Start of Data records

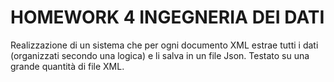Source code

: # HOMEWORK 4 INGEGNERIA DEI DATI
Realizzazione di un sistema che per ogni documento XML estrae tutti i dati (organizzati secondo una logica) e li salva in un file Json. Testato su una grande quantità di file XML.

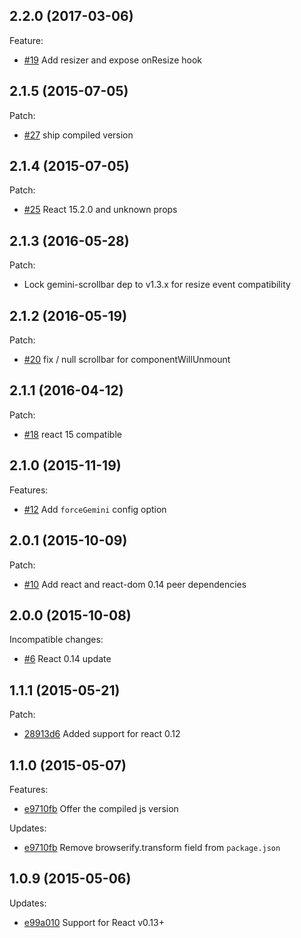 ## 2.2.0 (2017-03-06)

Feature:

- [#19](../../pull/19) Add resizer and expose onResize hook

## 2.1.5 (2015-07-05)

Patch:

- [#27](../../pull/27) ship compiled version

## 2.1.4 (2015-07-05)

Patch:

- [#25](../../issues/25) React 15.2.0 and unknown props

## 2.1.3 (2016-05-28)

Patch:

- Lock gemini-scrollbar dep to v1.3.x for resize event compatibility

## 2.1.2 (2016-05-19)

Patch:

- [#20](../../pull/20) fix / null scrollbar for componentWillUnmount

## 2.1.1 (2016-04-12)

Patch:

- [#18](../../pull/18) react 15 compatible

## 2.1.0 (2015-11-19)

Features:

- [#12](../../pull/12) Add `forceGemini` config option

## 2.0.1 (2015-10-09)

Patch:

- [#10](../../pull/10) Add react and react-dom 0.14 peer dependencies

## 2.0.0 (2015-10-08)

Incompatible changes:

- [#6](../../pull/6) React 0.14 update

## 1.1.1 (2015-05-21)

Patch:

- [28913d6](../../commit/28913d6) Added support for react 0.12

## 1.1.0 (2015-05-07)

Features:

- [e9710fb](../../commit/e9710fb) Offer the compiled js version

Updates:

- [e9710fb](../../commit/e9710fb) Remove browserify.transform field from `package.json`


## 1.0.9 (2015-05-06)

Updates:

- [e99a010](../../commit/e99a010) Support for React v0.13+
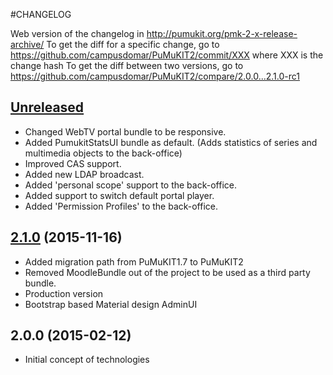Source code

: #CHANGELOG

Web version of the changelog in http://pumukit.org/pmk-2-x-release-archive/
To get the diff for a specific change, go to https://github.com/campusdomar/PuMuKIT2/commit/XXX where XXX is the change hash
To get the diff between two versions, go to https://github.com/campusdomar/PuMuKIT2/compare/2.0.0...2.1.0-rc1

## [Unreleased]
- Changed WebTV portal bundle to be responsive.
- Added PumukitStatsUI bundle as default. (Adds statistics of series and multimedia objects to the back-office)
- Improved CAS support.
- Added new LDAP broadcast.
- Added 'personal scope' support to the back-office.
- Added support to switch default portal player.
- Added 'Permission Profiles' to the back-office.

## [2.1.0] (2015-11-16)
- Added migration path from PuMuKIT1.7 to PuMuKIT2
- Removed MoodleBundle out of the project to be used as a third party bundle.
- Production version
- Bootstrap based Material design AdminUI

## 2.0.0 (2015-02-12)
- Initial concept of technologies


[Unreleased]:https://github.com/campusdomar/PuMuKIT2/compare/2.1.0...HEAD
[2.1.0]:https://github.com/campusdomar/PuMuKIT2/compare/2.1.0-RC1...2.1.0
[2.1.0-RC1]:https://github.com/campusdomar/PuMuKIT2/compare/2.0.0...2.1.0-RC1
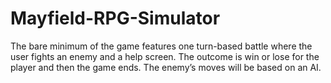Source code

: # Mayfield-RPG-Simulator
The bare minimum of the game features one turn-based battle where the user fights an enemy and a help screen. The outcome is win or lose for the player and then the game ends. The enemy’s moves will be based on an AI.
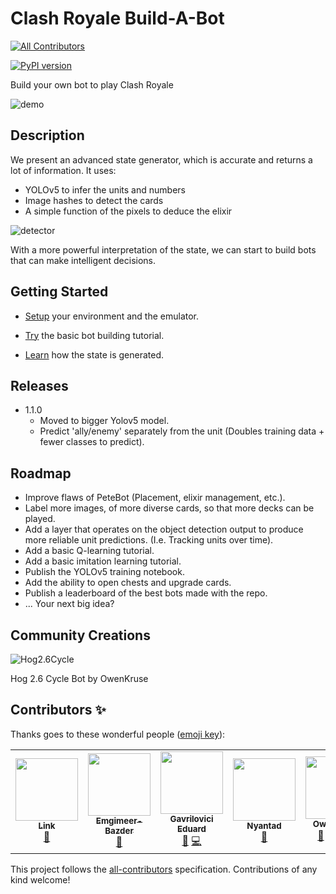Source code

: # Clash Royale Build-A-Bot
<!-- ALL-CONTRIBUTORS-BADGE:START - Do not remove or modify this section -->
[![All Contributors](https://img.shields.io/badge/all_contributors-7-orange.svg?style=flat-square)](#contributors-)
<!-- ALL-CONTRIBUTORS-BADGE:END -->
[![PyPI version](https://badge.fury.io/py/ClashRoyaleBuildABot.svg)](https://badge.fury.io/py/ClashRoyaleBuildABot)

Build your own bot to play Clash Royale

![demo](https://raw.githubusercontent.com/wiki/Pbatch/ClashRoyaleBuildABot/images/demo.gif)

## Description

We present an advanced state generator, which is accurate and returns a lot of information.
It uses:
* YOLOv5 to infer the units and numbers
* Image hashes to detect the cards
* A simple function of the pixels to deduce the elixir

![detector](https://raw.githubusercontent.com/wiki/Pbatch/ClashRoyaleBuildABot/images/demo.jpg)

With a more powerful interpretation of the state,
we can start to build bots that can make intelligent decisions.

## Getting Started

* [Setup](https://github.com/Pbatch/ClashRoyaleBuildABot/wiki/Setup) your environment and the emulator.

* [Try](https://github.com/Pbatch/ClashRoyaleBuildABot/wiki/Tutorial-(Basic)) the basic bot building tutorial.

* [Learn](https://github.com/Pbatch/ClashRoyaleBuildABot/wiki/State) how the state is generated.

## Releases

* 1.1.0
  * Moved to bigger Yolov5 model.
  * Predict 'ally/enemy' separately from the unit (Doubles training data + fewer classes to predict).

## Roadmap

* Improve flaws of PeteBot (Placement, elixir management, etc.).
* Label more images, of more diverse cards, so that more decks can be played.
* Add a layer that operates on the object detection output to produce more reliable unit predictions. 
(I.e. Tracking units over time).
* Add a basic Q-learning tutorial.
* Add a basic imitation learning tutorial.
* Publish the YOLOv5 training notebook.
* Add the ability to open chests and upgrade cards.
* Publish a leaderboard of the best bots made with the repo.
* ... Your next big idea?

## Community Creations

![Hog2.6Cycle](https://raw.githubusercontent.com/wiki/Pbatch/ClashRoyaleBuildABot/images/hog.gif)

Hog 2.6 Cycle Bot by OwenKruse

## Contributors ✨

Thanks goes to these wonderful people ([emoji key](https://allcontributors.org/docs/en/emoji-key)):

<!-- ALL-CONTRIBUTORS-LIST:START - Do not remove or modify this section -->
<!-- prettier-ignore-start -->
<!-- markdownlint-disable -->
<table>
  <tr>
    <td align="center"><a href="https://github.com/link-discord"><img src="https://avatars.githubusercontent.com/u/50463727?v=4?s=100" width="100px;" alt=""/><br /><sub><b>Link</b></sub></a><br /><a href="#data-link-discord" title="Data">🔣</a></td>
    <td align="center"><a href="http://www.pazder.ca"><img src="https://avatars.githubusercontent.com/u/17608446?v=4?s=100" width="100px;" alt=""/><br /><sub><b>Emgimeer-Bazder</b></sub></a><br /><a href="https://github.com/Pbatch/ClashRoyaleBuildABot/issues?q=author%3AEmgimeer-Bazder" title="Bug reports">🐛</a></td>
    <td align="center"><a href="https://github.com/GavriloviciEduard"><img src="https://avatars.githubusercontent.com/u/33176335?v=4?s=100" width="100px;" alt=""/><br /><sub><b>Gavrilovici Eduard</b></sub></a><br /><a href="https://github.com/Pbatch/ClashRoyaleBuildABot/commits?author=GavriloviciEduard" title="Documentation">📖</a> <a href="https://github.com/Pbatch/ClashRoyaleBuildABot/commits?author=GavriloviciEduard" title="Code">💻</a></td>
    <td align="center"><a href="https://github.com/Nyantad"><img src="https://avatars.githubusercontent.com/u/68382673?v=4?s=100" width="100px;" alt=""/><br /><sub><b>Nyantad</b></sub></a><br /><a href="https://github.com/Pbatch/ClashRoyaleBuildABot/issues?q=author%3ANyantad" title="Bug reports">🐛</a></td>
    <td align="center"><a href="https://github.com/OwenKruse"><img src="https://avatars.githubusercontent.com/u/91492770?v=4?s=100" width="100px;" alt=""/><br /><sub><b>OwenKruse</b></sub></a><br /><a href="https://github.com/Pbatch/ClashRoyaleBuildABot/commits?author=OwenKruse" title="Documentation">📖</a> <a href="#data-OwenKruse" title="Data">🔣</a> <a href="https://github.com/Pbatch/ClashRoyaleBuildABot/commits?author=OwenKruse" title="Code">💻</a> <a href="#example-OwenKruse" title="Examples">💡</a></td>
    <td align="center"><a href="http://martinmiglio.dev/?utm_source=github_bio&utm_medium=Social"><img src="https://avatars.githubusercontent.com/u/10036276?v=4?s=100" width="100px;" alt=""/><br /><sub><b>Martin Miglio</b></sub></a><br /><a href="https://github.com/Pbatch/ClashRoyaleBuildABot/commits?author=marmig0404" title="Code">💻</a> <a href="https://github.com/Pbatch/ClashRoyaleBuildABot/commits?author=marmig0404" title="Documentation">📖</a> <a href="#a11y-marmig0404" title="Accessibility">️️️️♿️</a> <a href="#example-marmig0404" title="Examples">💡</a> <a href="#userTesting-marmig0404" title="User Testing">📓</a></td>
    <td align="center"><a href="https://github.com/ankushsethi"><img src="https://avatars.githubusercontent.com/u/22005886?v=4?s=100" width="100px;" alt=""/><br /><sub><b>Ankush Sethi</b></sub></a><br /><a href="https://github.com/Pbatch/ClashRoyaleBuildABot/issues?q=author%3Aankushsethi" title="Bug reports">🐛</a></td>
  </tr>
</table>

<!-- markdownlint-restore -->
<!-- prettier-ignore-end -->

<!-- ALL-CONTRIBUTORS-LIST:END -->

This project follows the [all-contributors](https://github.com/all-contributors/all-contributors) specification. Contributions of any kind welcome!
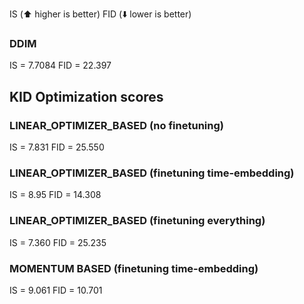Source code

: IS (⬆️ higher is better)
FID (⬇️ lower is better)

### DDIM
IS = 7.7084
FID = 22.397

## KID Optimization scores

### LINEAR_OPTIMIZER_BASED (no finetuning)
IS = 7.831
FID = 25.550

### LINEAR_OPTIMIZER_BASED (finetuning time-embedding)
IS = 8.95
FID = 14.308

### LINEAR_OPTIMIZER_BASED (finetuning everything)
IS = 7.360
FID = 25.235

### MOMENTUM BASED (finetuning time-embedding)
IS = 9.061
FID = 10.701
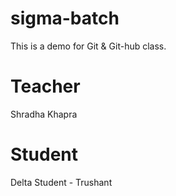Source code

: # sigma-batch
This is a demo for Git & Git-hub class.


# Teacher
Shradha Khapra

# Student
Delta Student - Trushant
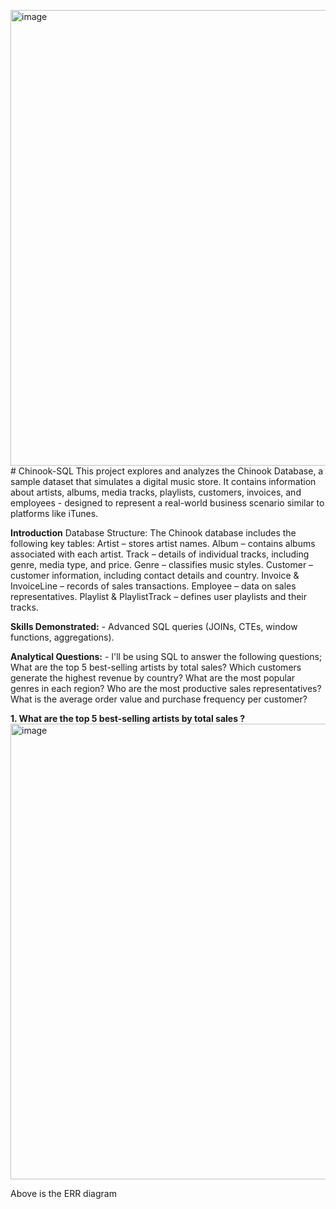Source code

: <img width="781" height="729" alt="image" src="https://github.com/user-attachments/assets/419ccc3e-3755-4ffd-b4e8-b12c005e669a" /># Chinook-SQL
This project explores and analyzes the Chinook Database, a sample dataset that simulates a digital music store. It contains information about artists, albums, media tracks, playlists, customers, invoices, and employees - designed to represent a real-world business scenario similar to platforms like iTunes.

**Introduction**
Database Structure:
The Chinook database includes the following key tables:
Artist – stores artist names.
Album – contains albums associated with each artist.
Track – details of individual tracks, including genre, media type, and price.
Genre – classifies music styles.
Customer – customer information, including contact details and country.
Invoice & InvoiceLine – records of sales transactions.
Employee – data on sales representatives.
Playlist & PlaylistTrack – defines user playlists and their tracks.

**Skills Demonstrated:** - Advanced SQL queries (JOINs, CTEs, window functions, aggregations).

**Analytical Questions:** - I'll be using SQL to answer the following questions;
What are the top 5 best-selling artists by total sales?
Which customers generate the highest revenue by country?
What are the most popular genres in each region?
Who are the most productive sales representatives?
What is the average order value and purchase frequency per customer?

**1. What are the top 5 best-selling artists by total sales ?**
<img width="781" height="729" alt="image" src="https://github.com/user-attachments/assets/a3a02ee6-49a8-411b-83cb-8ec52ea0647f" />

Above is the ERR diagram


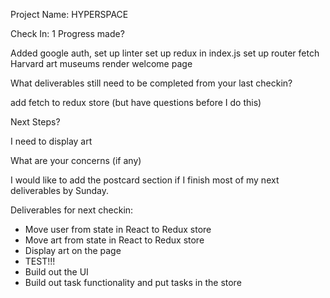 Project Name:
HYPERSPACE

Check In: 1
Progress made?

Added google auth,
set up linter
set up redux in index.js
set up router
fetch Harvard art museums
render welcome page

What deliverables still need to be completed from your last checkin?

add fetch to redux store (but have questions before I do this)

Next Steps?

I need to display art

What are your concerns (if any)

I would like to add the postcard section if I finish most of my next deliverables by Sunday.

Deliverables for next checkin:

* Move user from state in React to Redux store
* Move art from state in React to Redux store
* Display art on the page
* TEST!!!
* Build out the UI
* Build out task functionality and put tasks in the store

End of Data records

• What is expected
Reproduce every line from the preceding data in which the word "more" can be found.

• Solution for this task
With a more powerful interpretation of the state,
* Label more images, of more diverse cards, so that more decks can be played.
* Add a layer that operates on the object detection output to produce more reliable unit predictions. 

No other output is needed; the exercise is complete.